[Opening Task material section]

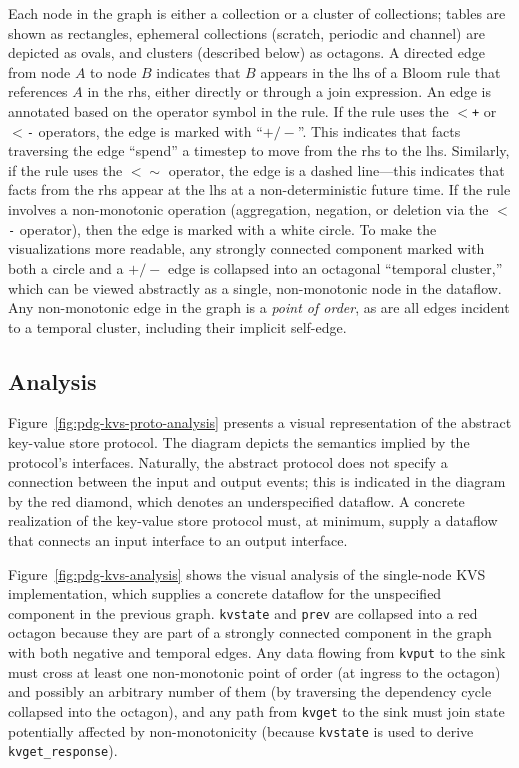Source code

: Each node in the graph is either a collection or a cluster of collections;
tables are shown as rectangles, ephemeral collections (scratch, periodic and
channel) are depicted as ovals, and clusters (described below) as octagons. A
directed edge from node $A$ to node $B$ indicates that $B$ appears in the lhs of
a Bloom rule that references $A$ in the rhs, either directly or through a join
expression. An edge is annotated based on the operator symbol in the rule. If
the rule uses the \texttt{$<$+} or \texttt{$<$-} operators, the edge is marked
with ``$+/-$''. This indicates that facts traversing the edge ``spend'' a
timestep to move from the rhs to the lhs. Similarly, if the rule uses the
\texttt{$<\sim$} operator, the edge is a dashed line---this indicates that facts
from the rhs appear at the lhs at a non-deterministic future time. If the rule
involves a non-monotonic operation (aggregation, negation, or deletion via the \texttt{$<$-}
operator), then the edge is marked with a white circle.  To make the
visualizations more readable, any strongly connected component marked with both
a circle and a $+/-$ edge is collapsed into an octagonal ``temporal cluster,''
which can be viewed abstractly as a single, non-monotonic node in the
dataflow. Any non-monotonic edge in the graph is a \emph{point of order}, as are
all edges incident to a temporal cluster, including their implicit self-edge.

\subsection{Analysis}
Figure~\ref{fig:pdg-kvs-proto-analysis} presents a visual representation of the
abstract key-value store protocol. The diagram depicts the semantics implied by
the protocol's interfaces. Naturally, the abstract protocol does not specify a
connection between the input and output events; this is indicated in the diagram
by the red diamond, which denotes an underspecified dataflow. A concrete
realization of the key-value store protocol must, at minimum, supply a dataflow
that connects an input interface to an output interface.

Figure~\ref{fig:pdg-kvs-analysis} shows the visual analysis of the single-node
KVS implementation, which supplies a concrete dataflow for the unspecified
component in the previous graph.  \texttt{kvstate} and \texttt{prev} are
collapsed into a red octagon because they are part of a strongly connected
component in the graph with both negative and temporal edges.  Any data flowing
from \texttt{kvput} to the sink must cross at least one non-monotonic point of
order (at ingress to the octagon) and possibly an arbitrary number of them
(by traversing the dependency cycle collapsed into the octagon), and any path from \texttt{kvget} to the sink must join
state potentially affected by non-monotonicity (because \texttt{kvstate} is used
to derive \texttt{kvget\_response}).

[Closing Task material section]

Required work: Whatever the records hold apart from pictures should be repeated exactly.

Response to the exercise:
Source code

: Each node in the graph is either a collection or a cluster of collections;
tables are shown as rectangles, ephemeral collections (scratch, periodic and
channel) are depicted as ovals, and clusters (described below) as octagons. A
directed edge from node $A$ to node $B$ indicates that $B$ appears in the lhs of
a Bloom rule that references $A$ in the rhs, either directly or through a join
expression. An edge is annotated based on the operator symbol in the rule. If
the rule uses the \texttt{$<$+} or \texttt{$<$-} operators, the edge is marked
with ``$+/-$''. This indicates that facts traversing the edge ``spend'' a
timestep to move from the rhs to the lhs. Similarly, if the rule uses the
\texttt{$<\sim$} operator, the edge is a dashed line---this indicates that facts
from the rhs appear at the lhs at a non-deterministic future time. If the rule
involves a non-monotonic operation (aggregation, negation, or deletion via the \texttt{$<$-}
operator), then the edge is marked with a white circle.  To make the
visualizations more readable, any strongly connected component marked with both
a circle and a $+/-$ edge is collapsed into an octagonal ``temporal cluster,''
which can be viewed abstractly as a single, non-monotonic node in the
dataflow. Any non-monotonic edge in the graph is a \emph{point of order}, as are
all edges incident to a temporal cluster, including their implicit self-edge.

\subsection{Analysis}
Figure~\ref{fig:pdg-kvs-proto-analysis} presents a visual representation of the
abstract key-value store protocol. The diagram depicts the semantics implied by
the protocol's interfaces. Naturally, the abstract protocol does not specify a
connection between the input and output events; this is indicated in the diagram
by the red diamond, which denotes an underspecified dataflow. A concrete
realization of the key-value store protocol must, at minimum, supply a dataflow
that connects an input interface to an output interface.

Figure~\ref{fig:pdg-kvs-analysis} shows the visual analysis of the single-node
KVS implementation, which supplies a concrete dataflow for the unspecified
component in the previous graph.  \texttt{kvstate} and \texttt{prev} are
collapsed into a red octagon because they are part of a strongly connected
component in the graph with both negative and temporal edges.  Any data flowing
from \texttt{kvput} to the sink must cross at least one non-monotonic point of
order (at ingress to the octagon) and possibly an arbitrary number of them
(by traversing the dependency cycle collapsed into the octagon), and any path from \texttt{kvget} to the sink must join
state potentially affected by non-monotonicity (because \texttt{kvstate} is used
to derive \texttt{kvget\_response}).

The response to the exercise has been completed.